On Sat, Oct 26, 2013 at 10:49 PM, Alex Lyakas
<alex.btrfs@zadarastorage.com> wrote:
> Hi Anand,
>
> 1) so let's say I have a subvolume and a snapshot of this subvolume.
> So in this case, I will see "Sole space = 0" for both of them,
> correct? Because all extents (except inline ones) are shared.
>
> 2) How is this in terms of responsiveness? On a huge subvolume, we
> need to iterate all the EXTENT_DATAs and then lookup their
> EXTENT_ITEMs.
>
> 3) So it's kind of poor man's replacement for quota groups, correct?
>
> I like that it's so easy to check for exclusive data, though:)
>
> Alex.
>
>
> On Fri, Sep 13, 2013 at 6:44 PM, Wang Shilong <wangshilong1991@gmail.com> wrote:
>>
>> Hello Anand,
>>
>>> (This patch is for review and comments only)
>>>
>>> This patch provides a way to know how much space can be
>>> relinquished if when subvol /snapshot is deleted.  With
>>> this sys admin can make better judgments in managing the
>>> filesystem when fs is near full.
>>>
>>
>> I think this is really *helpful* since users can not really know how much
>> space(Exclusive) in a subvolume .
>>
>> Thanks,
>> Wang
>>
>>> as shown below the parameter 'sole space' indicates the size
>>> which is freed when subvol is deleted. (any other better
>>> term for this?, pls suggest).
>>> ---------------------
>>> btrfs su show /btrfs/sv1
>>> /btrfs/sv1
>>>       Name:                   sv1
>>>       uuid:                   b078ba48-d4a5-2f49-ac03-9bd1d56cc768
>>>       Parent uuid:            -
>>>       Creation time:          2013-09-13 18:17:32
>>>       Object ID:              257
>>>       Generation (Gen):       18
>>>       Gen at creation:        17
>>>       Parent:                 5
>>>       Top Level:              5
>>>       Flags:                  -
>>>       Sole space:             1.56MiB <----
>>>       Snapshot(s):
>>>
>>> btrfs su snap /btrfs/sv1 /btrfs/ss2
>>> Create a snapshot of '/btrfs/sv1' in '/btrfs/ss2'
>>>
>>> btrfs su show /btrfs/sv1
>>> /btrfs/sv1
>>>       Name:                   sv1
>>>       uuid:                   b078ba48-d4a5-2f49-ac03-9bd1d56cc768
>>>       Parent uuid:            -
>>>       Creation time:          2013-09-13 18:17:32
>>>       Object ID:              257
>>>       Generation (Gen):       19
>>>       Gen at creation:        17
>>>       Parent:                 5
>>>       Top Level:              5
>>>       Flags:                  -
>>>       Sole space:             0.00  <-----
>>>       Snapshot(s):
>>>                               ss2
>>> ---------------------
>>>
>>> Signed-off-by: Anand Jain <anand.jain@oracle.com>
>>> ---
>>> cmds-subvolume.c |   5 ++
>>> utils.c          | 154 +++++++++++++++++++++++++++++++++++++++++++++++++++++++
>>> utils.h          |   1 +
>>> 3 files changed, 160 insertions(+)
>>>
>>> diff --git a/cmds-subvolume.c b/cmds-subvolume.c
>>> index de246ab..2b02d66 100644
>>> --- a/cmds-subvolume.c
>>> +++ b/cmds-subvolume.c
>>> @@ -809,6 +809,7 @@ static int cmd_subvol_show(int argc, char **argv)
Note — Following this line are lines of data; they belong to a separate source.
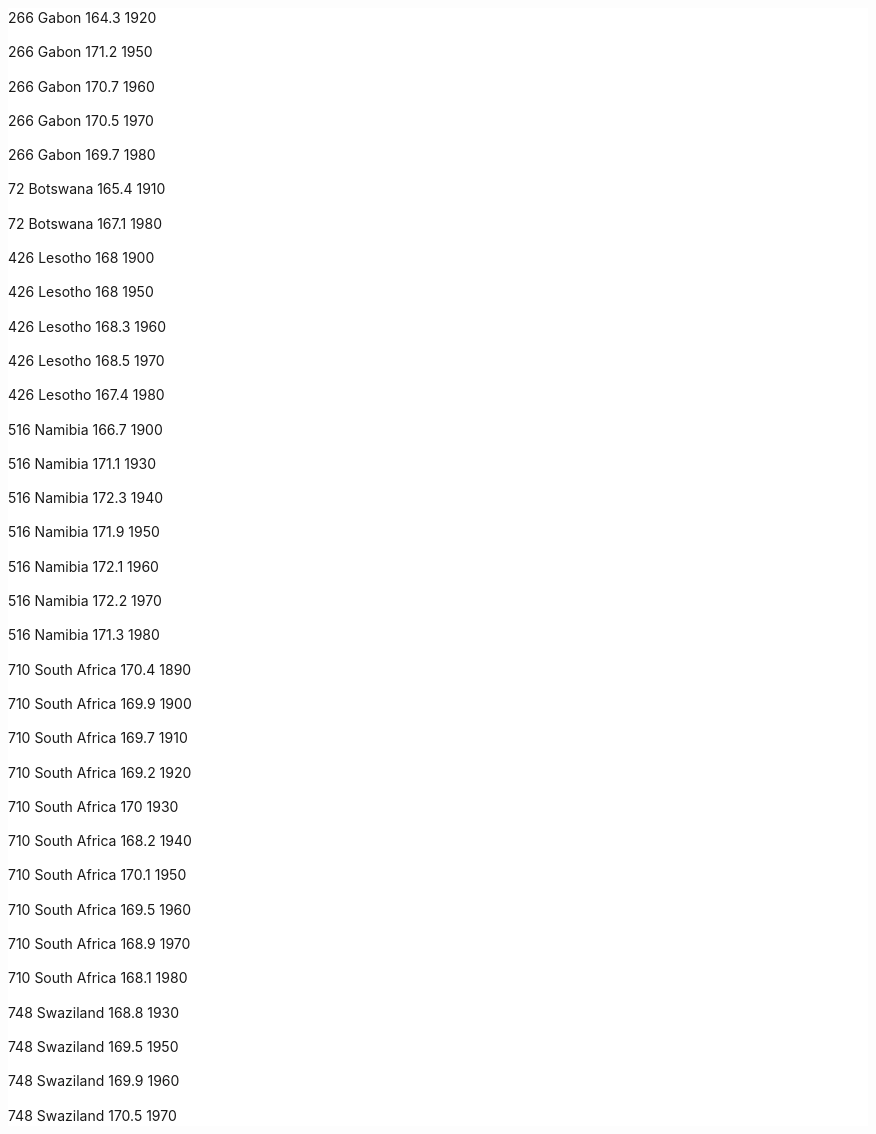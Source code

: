 266                Gabon                  164.3        1920     

 266                Gabon                  171.2        1950     

 266                Gabon                  170.7        1960     

 266                Gabon                  170.5        1970     

 266                Gabon                  169.7        1980     

  72               Botswana                165.4        1910     

  72               Botswana                167.1        1980     

 426               Lesotho                  168         1900     

 426               Lesotho                  168         1950     

 426               Lesotho                 168.3        1960     

 426               Lesotho                 168.5        1970     

 426               Lesotho                 167.4        1980     

 516               Namibia                 166.7        1900     

 516               Namibia                 171.1        1930     

 516               Namibia                 172.3        1940     

 516               Namibia                 171.9        1950     

 516               Namibia                 172.1        1960     

 516               Namibia                 172.2        1970     

 516               Namibia                 171.3        1980     

 710             South Africa              170.4        1890     

 710             South Africa              169.9        1900     

 710             South Africa              169.7        1910     

 710             South Africa              169.2        1920     

 710             South Africa               170         1930     

 710             South Africa              168.2        1940     

 710             South Africa              170.1        1950     

 710             South Africa              169.5        1960     

 710             South Africa              168.9        1970     

 710             South Africa              168.1        1980     

 748              Swaziland                168.8        1930     

 748              Swaziland                169.5        1950     

 748              Swaziland                169.9        1960     

 748              Swaziland                170.5        1970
>>>       int fd = -1, mntfd = -1;
>>>       int ret = 1;
>>>       DIR *dirstream1 = NULL, *dirstream2 = NULL;
>>> +     u64 freeable_bytes;
>>>
>>>       if (check_argc_exact(argc, 2))
>>>               usage(cmd_subvol_show_usage);
>>> @@ -878,6 +879,8 @@ static int cmd_subvol_show(int argc, char **argv)
>>>               goto out;
>>>       }
>>>
>>> +     freeable_bytes = get_subvol_freeable_bytes(fd);
>>> +
>>>       ret = 0;
>>>       /* print the info */
>>>       printf("%s\n", fullpath);
>>> @@ -915,6 +918,8 @@ static int cmd_subvol_show(int argc, char **argv)
>>>       else
>>>               printf("\tFlags: \t\t\t-\n");
>>>
>>> +     printf("\tSole space: \t\t%s\n",
>>> +             pretty_size(freeable_bytes));
>>>       /* print the snapshots of the given subvol if any*/
>>>       printf("\tSnapshot(s):\n");
>>>       filter_set = btrfs_list_alloc_filter_set();
>>> diff --git a/utils.c b/utils.c
>>> index 22c3310..f01d580 100644
>>> --- a/utils.c
>>> +++ b/utils.c
>>> @@ -2019,3 +2019,157 @@ int is_dev_excl_op_free(int fd)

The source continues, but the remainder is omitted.